From the entries below, reproduce exactly the line containing "- Ensures initial", the line containing "- All business", and every line in between, with nothing added.

### Plain-text document sources
..........
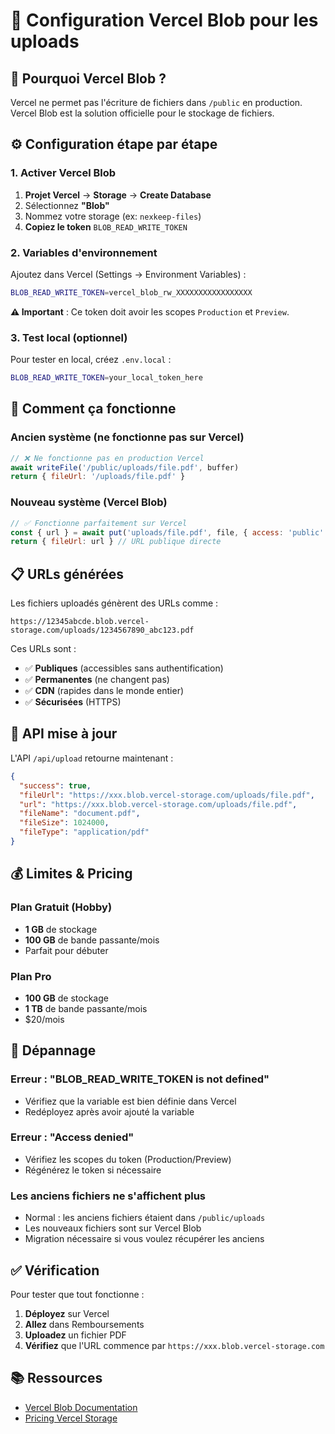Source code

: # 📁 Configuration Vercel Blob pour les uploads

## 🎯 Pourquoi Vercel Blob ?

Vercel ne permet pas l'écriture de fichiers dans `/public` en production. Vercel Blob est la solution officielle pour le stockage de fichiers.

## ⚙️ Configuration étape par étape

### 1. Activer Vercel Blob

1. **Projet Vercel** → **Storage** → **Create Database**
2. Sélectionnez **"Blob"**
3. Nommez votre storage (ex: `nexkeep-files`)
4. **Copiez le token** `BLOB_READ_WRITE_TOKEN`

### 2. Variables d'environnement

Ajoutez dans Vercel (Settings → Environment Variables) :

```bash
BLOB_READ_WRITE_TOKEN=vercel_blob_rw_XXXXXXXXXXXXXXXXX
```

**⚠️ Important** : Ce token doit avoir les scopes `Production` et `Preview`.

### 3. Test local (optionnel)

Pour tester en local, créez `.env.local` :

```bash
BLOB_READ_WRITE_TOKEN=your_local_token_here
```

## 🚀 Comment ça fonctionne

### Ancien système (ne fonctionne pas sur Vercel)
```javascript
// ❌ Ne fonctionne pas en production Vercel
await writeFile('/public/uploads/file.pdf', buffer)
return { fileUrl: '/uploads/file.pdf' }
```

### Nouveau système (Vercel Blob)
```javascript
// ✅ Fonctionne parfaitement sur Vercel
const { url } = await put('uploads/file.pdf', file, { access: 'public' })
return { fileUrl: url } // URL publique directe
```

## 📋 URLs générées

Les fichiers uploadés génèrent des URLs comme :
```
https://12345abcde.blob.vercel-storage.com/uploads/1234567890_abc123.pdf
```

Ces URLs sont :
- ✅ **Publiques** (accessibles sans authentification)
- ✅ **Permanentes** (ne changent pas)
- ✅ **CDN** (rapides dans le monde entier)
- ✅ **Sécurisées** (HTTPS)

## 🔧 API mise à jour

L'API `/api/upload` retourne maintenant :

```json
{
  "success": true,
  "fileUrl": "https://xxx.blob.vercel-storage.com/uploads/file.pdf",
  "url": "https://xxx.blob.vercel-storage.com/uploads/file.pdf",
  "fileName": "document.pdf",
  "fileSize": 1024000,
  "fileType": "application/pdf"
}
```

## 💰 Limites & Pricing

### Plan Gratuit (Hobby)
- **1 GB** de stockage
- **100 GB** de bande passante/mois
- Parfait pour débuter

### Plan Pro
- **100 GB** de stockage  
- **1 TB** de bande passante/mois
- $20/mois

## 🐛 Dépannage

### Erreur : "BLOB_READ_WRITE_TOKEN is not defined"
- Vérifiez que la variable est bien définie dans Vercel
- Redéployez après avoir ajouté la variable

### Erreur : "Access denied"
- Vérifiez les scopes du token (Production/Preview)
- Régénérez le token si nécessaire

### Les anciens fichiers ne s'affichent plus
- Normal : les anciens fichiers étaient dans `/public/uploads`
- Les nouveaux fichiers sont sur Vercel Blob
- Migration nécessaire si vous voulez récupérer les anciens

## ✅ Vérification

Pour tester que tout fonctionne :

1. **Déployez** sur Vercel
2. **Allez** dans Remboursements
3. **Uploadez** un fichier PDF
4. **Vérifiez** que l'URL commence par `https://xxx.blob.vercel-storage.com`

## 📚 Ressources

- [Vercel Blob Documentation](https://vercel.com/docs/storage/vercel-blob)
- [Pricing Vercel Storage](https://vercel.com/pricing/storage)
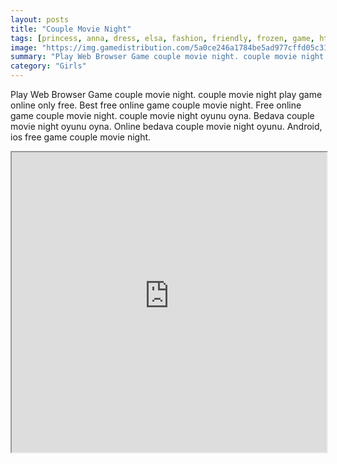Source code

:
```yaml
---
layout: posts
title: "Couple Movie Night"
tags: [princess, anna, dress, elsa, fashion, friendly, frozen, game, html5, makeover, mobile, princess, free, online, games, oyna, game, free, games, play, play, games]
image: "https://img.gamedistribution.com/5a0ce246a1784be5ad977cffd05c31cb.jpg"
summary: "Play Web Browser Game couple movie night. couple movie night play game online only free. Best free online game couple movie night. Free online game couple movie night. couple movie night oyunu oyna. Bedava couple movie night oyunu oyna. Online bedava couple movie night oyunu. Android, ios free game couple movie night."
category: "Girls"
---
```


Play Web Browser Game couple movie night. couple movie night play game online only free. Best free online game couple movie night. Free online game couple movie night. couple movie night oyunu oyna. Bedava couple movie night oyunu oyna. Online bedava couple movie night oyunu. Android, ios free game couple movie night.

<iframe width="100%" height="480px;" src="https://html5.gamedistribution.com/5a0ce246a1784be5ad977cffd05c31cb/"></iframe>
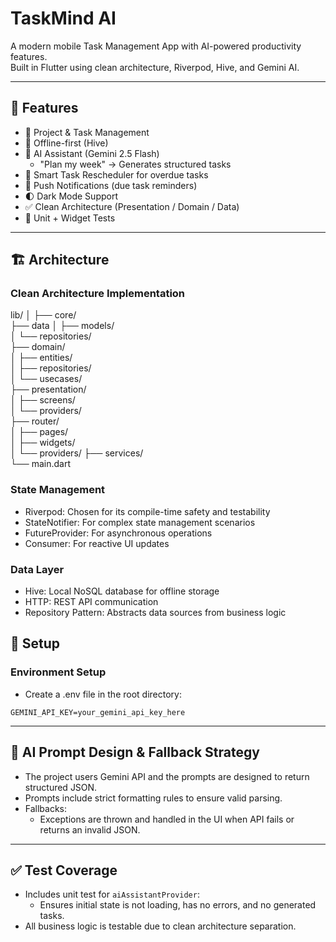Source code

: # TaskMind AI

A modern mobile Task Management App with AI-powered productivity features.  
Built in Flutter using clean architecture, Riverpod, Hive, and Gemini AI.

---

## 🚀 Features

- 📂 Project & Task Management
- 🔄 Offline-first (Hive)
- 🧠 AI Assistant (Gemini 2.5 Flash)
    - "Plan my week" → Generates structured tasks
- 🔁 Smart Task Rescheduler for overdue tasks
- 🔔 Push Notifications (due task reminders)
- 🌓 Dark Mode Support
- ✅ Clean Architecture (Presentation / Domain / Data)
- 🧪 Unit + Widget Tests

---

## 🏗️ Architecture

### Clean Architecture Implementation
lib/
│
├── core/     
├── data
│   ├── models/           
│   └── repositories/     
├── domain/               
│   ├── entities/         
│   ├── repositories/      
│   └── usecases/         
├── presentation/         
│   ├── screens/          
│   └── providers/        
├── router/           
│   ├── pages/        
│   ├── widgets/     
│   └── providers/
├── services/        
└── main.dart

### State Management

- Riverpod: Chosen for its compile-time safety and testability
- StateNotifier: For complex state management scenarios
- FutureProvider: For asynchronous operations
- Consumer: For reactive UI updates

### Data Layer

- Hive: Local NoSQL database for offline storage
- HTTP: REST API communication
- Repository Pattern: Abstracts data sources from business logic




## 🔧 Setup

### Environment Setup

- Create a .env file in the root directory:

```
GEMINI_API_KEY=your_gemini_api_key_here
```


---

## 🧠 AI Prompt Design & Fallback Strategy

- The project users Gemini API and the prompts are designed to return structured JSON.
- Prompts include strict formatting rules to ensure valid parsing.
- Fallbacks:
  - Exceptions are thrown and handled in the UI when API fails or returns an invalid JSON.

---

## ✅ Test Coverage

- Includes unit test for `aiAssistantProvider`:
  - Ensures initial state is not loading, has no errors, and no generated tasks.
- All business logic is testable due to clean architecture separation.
..........
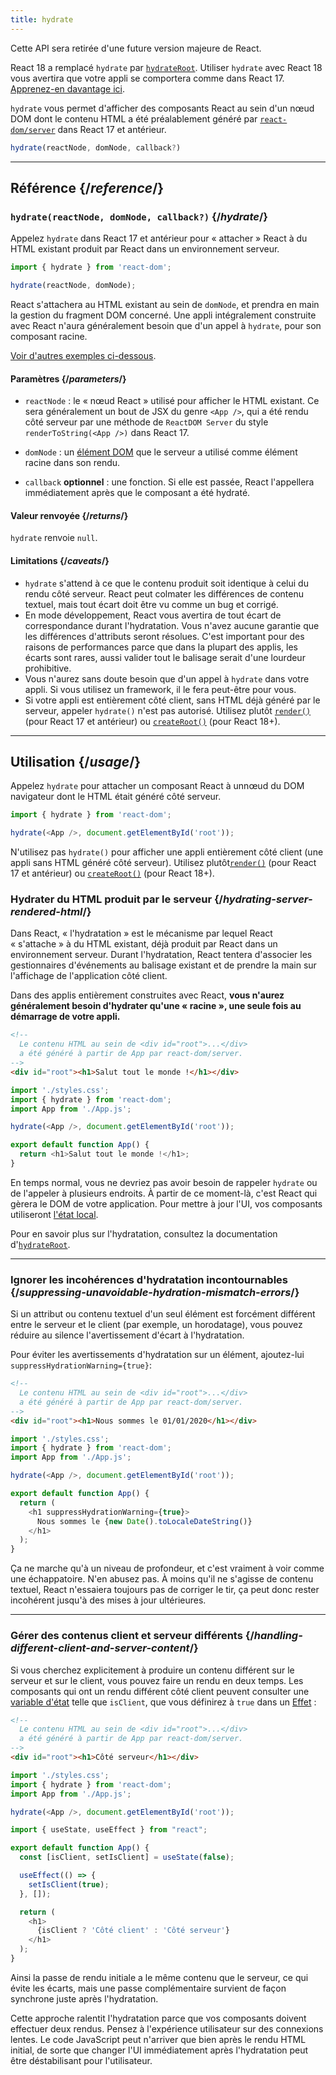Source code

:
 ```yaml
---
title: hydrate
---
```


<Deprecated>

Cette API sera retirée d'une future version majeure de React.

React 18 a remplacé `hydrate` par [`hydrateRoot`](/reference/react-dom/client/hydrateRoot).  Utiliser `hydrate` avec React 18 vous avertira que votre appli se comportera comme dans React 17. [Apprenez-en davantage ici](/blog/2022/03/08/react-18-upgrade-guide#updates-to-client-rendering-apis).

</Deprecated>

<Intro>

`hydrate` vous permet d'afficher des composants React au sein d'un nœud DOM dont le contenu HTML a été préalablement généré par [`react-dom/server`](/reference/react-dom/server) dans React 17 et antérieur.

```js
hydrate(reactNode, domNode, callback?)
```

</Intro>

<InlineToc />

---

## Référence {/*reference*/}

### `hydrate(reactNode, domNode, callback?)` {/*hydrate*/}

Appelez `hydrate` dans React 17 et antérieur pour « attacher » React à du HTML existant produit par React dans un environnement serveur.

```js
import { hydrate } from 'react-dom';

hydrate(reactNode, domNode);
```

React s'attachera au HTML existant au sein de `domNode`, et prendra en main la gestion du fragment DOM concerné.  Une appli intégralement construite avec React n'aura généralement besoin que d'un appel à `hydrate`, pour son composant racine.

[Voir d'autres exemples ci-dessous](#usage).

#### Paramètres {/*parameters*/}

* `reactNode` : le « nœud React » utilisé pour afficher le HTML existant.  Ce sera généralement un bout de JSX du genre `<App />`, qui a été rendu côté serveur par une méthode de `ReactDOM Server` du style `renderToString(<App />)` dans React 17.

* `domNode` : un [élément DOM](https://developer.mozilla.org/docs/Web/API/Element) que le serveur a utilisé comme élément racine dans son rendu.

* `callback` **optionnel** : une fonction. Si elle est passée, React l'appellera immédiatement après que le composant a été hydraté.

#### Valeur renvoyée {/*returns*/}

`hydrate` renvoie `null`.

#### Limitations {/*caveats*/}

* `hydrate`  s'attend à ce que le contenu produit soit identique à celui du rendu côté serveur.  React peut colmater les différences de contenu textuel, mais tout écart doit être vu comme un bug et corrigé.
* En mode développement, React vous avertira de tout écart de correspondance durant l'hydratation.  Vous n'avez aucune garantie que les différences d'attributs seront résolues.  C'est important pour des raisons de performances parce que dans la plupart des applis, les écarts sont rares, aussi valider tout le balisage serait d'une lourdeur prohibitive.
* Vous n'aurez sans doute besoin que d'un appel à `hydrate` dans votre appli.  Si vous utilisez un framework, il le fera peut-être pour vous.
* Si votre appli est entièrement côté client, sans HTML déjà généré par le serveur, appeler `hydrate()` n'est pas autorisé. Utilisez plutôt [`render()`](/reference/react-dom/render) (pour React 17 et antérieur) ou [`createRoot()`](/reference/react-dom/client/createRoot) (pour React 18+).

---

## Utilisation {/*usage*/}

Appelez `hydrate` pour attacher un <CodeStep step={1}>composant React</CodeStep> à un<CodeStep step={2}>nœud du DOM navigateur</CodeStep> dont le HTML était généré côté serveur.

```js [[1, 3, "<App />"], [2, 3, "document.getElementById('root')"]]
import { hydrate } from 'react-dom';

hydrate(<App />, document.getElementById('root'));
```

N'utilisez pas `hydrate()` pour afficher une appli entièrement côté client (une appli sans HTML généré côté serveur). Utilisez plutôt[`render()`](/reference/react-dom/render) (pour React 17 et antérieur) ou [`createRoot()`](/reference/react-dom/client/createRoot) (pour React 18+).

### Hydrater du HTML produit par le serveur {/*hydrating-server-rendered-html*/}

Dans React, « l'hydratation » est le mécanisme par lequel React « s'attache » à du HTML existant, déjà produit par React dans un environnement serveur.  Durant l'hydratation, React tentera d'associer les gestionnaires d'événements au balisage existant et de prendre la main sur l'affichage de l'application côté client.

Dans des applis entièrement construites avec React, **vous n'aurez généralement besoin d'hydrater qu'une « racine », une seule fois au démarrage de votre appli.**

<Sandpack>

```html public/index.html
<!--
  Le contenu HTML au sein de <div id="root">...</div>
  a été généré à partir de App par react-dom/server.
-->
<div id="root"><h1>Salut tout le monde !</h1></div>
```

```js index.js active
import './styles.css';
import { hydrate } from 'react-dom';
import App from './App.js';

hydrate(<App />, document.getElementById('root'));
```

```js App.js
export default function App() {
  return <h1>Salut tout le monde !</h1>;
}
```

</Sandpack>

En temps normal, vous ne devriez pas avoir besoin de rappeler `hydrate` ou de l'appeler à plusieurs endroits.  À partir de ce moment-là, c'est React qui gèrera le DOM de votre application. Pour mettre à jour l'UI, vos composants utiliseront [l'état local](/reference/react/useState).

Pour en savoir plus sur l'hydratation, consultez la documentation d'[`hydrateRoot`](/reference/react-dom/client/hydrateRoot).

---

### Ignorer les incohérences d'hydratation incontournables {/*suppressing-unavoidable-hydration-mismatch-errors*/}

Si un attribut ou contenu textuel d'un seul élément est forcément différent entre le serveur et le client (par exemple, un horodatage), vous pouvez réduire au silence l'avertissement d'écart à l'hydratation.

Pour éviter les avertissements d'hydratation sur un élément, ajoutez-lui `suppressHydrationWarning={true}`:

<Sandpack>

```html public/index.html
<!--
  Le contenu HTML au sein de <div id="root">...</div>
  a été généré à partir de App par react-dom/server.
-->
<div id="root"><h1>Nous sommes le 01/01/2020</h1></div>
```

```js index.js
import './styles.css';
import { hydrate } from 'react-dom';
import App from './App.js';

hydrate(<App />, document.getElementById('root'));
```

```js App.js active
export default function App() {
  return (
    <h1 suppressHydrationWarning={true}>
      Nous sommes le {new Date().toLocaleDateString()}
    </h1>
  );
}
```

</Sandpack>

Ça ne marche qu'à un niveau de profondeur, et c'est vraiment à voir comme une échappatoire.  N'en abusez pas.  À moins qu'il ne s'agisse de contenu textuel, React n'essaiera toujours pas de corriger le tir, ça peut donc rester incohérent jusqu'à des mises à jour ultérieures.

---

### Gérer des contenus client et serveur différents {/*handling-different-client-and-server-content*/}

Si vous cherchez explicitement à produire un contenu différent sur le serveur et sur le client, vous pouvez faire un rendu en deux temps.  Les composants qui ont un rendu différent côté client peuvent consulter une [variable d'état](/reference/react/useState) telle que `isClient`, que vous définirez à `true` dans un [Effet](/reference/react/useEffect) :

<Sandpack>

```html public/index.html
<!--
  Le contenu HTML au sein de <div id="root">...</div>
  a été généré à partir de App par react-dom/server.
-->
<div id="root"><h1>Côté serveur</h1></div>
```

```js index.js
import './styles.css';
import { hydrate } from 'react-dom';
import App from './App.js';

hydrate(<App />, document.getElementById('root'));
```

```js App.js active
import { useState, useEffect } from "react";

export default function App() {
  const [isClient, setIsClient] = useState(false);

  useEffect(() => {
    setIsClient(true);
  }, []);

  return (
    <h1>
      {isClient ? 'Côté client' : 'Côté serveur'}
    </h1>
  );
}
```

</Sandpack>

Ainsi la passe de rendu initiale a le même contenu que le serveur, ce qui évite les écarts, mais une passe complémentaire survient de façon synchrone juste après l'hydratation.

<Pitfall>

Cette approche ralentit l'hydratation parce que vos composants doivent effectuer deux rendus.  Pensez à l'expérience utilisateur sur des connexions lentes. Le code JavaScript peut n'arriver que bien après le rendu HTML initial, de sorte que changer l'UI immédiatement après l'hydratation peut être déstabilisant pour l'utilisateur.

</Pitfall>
..........
### Solution
  - Ensures initial state is not loading, has no errors, and no generated tasks.
- All business logic is testable due to clean architecture separation.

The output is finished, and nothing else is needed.